WHAT IS NEEDED:
Go through the records below and copy out every line that contains the word "begin".

DATA LISTING:
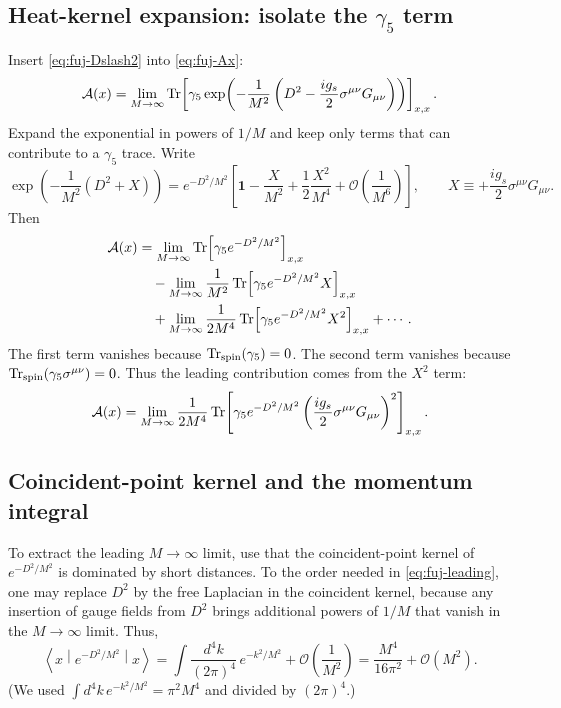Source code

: \documentclass[11pt]{article}
\theoremstyle{remark}
\newcommand{\cO}{\mathcal{O}}
\begin{document}
\subsection{Heat-kernel expansion: isolate the $\gamma_5$ term}
Insert \eqref{eq:fuj-Dslash2} into \eqref{eq:fuj-Ax}:
\begin{equation}
\mathcal{A}(x)=\lim_{M\to\infty}\Tr\!\left[\gamma_5\exp\!\left(-\frac{1}{M^2}\left(D^2 - \frac{i g_s}{2}\sigma^{\mu\nu}G_{\mu\nu}\right)\right)\right]_{x,x}.
\end{equation}
Expand the exponential in powers of $1/M$ and keep only terms that can contribute to a $\gamma_5$
trace. Write
\begin{equation}
\exp\!\left(-\frac{1}{M^2}(D^2+X)\right)
=
e^{-D^2/M^2}\left[\mathbf{1}-\frac{X}{M^2}+\frac{1}{2}\frac{X^2}{M^4}+\cO\!\left(\frac{1}{M^6}\right)\right],
\qquad
X\equiv +\frac{i g_s}{2}\sigma^{\mu\nu}G_{\mu\nu}.
\end{equation}
Then
\begin{align}
\mathcal{A}(x)
&=\lim_{M\to\infty}\Tr\!\left[\gamma_5 e^{-D^2/M^2}\right]_{x,x} \notag\\
&\quad -\lim_{M\to\infty}\frac{1}{M^2}\Tr\!\left[\gamma_5 e^{-D^2/M^2}X\right]_{x,x} \notag\\
&\quad +\lim_{M\to\infty}\frac{1}{2M^4}\Tr\!\left[\gamma_5 e^{-D^2/M^2}X^2\right]_{x,x}
+\cdots . \notag
\end{align}
The first term vanishes because $\Tr_{\mathrm{spin}}(\gamma_5)=0$.
The second term vanishes because $\Tr_{\mathrm{spin}}(\gamma_5\sigma^{\mu\nu})=0$.
Thus the leading contribution comes from the $X^2$ term:
\begin{equation}\label{eq:fuj-leading}
\mathcal{A}(x)=\lim_{M\to\infty}\frac{1}{2M^4}\Tr\!\left[\gamma_5 e^{-D^2/M^2}\left(\frac{i g_s}{2}\sigma^{\mu\nu}G_{\mu\nu}\right)^2\right]_{x,x}.
\end{equation}

\subsection{Coincident-point kernel and the momentum integral}
To extract the leading $M\to\infty$ limit, use that the coincident-point kernel of $e^{-D^2/M^2}$
is dominated by short distances. To the order needed in \eqref{eq:fuj-leading}, one may replace
$D^2$ by the free Laplacian in the coincident kernel, because any insertion of gauge fields from $D^2$
brings additional powers of $1/M$ that vanish in the $M\to\infty$ limit.
Thus,
\begin{equation}\label{eq:fuj-kernel}
\left\langle x\middle| e^{-D^2/M^2}\middle|x\right\rangle
=
\int\frac{d^4k}{(2\pi)^4}\,e^{-k^2/M^2} + \cO\!\left(\frac{1}{M^2}\right)
=
\frac{M^4}{16\pi^2}+\cO(M^2).
\end{equation}
(We used $\int d^4k\,e^{-k^2/M^2}=\pi^2 M^4$ and divided by $(2\pi)^4$.)
\end{document}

ANSWER BOX:
\begin{document}
\begin{equation}
\begin{equation}
\begin{align}
\begin{equation}\label{eq:fuj-leading}
\begin{equation}\label{eq:fuj-kernel}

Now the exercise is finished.